Searching a dataset is easy.

Use the from command to read data located in any kind of dataset, such as a timestamped index, a metric index, a view, or a lookup. The only required syntax is:

| from <dataset-name>

This simple search returns all of the data in the dataset. That might be a lot of data. You should try to narrow down the results returned from the dataset by adding filters to your search. You can use filters to specify what you are looking for or what you want to exclude from your data.

To show you how this works, let's start with an event index called main, which is your dataset. The main index contains events with HTTP status codes. You want to find all of the events with a status code of 200.
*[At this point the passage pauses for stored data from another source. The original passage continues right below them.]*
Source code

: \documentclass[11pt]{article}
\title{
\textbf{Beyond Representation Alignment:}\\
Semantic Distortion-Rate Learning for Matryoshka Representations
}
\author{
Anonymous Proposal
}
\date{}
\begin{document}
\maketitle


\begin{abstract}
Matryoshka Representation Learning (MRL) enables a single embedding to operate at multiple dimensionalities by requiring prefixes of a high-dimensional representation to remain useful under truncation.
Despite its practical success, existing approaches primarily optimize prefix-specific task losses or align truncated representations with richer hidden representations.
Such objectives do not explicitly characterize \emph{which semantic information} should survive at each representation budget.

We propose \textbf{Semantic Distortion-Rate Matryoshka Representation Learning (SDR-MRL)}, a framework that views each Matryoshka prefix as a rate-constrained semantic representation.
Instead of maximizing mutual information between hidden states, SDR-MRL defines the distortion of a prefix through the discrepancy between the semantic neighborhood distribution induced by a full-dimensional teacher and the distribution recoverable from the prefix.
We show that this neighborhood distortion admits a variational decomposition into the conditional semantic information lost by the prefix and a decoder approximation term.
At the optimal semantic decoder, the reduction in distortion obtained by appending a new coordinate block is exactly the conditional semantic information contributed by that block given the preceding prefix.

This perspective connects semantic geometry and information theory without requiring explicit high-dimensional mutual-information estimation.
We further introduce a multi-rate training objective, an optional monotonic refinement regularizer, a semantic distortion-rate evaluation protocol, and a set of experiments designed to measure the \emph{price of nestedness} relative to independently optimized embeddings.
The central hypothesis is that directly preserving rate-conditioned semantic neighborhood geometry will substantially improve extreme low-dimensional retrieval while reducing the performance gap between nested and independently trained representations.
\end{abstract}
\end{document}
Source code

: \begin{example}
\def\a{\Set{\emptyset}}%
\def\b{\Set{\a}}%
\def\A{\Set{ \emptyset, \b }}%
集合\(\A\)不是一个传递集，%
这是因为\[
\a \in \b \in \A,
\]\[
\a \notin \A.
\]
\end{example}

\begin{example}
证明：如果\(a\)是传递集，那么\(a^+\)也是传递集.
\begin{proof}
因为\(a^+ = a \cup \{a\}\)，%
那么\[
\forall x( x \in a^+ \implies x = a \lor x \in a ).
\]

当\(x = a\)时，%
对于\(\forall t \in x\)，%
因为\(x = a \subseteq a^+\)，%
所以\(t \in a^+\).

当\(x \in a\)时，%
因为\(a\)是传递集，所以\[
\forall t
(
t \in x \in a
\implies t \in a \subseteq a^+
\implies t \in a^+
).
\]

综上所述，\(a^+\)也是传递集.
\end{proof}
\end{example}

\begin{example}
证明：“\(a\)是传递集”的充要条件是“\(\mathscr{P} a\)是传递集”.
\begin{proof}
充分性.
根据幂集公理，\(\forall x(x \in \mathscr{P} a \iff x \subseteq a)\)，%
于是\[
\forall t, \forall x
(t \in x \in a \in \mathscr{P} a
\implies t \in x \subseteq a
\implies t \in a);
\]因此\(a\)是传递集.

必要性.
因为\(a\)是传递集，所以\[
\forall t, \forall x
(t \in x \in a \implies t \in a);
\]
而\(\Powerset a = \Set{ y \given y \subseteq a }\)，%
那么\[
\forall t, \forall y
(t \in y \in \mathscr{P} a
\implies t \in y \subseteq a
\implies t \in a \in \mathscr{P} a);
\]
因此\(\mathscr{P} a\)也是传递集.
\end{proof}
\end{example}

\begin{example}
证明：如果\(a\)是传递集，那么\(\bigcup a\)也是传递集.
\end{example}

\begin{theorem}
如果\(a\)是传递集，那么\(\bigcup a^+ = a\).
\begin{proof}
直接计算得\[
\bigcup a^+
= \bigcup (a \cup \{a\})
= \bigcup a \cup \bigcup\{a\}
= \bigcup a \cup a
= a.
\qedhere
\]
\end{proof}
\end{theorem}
You can search the main index using a simple search like this:

| from main where status=200

This search returns events that have the value 200 in the status field.

Specifying field-value pairs in the where clause is one way to filter data. Identifying a time-range that you want to search is another way to filter your search results.

Specifying field-value pairs

When you specify a field-value pair, if the value is a <string> it must be enclosed in double quotation marks. For example, the following search looks for a specific value webserver1 in the host field. The value must be enclosed in double quotation marks.

| from main where host="webserver1"


Likewise, numbers that are interpreted as string values must also be enclosed in double quotation marks. For example:

| from main where client_ip="192.0.2.0"


Field names that contain characters other than a-z, A-Z, 0-9, or the underscore ( _ ) character must be enclosed in single quotation marks. For example, the field in this search contains a dash ( - ) and must be in single quotations marks:

| from main where 'client-ip'="192.0.2.0"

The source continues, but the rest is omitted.